Records excerpted from a collection

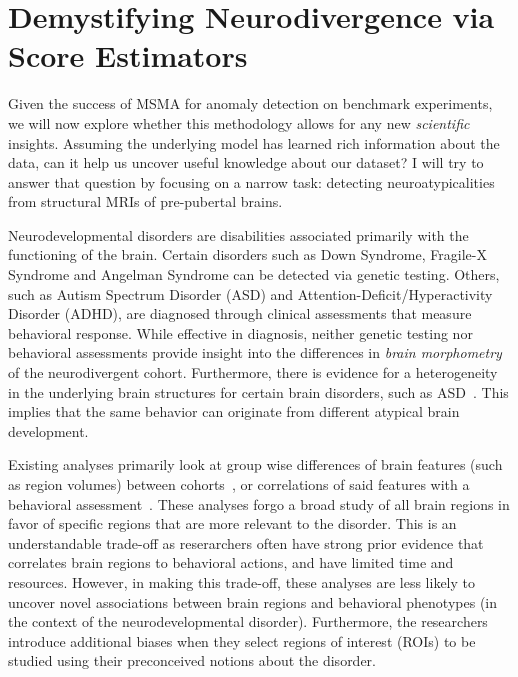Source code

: \chapter{Demystifying Neurodivergence via Score Estimators }
\label{ch:demyst}

Given the success of MSMA for anomaly detection on benchmark experiments, we will now explore whether this methodology allows for any new \textit{scientific} insights.
Assuming the underlying model has learned rich information about the data, can it help us uncover useful knowledge about our dataset? I will try to answer that question by focusing on a narrow task: detecting neuroatypicalities from structural MRIs of pre-pubertal brains.

Neurodevelopmental disorders are disabilities associated primarily with the functioning of the brain. Certain disorders such as Down Syndrome, Fragile-X Syndrome and Angelman Syndrome can be detected via genetic testing. Others, such as Autism Spectrum Disorder (ASD) and Attention-Deficit/Hyperactivity Disorder (ADHD), are diagnosed through clinical assessments that measure behavioral response. While effective in diagnosis, neither genetic testing nor behavioral assessments provide insight into the differences in \textit{brain morphometry} of the neurodivergent cohort. Furthermore, there is evidence for a heterogeneity in the underlying brain structures for certain brain disorders, such as ASD~\cite{heteroasd}. This implies that the same behavior can originate from different atypical brain development.

Existing analyses primarily look at group wise differences of brain features (such as region volumes) between cohorts~\cite{giraultNeurodevelopmentAutismInfancy2020,hamnerPediatricBrainDevelopment2018}, or correlations of said features with a behavioral assessment~\cite{shenSubcorticalBrainDevelopment2022,brainsci12040439}.
These analyses forgo a broad study of all brain regions in favor of specific regions that are more relevant to the disorder. This is an understandable trade-off as reserarchers often have strong prior evidence that correlates brain regions to behavioral actions, and have limited time and resources. However, in making this trade-off, these analyses are less likely to uncover novel associations between brain regions and behavioral phenotypes (in the context of the neurodevelopmental disorder).
Furthermore, the researchers introduce additional biases when they select regions of interest (ROIs) to be studied using their preconceived notions about the disorder.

What is being asked: Of the lines above, extract only those from the line with "Given the success" to the line with "Neurodevelopmental disorders are", both included, exactly as written.

Response:
Given the success of MSMA for anomaly detection on benchmark experiments, we will now explore whether this methodology allows for any new \textit{scientific} insights.
Assuming the underlying model has learned rich information about the data, can it help us uncover useful knowledge about our dataset? I will try to answer that question by focusing on a narrow task: detecting neuroatypicalities from structural MRIs of pre-pubertal brains.

Neurodevelopmental disorders are disabilities associated primarily with the functioning of the brain. Certain disorders such as Down Syndrome, Fragile-X Syndrome and Angelman Syndrome can be detected via genetic testing. Others, such as Autism Spectrum Disorder (ASD) and Attention-Deficit/Hyperactivity Disorder (ADHD), are diagnosed through clinical assessments that measure behavioral response. While effective in diagnosis, neither genetic testing nor behavioral assessments provide insight into the differences in \textit{brain morphometry} of the neurodivergent cohort. Furthermore, there is evidence for a heterogeneity in the underlying brain structures for certain brain disorders, such as ASD~\cite{heteroasd}. This implies that the same behavior can originate from different atypical brain development.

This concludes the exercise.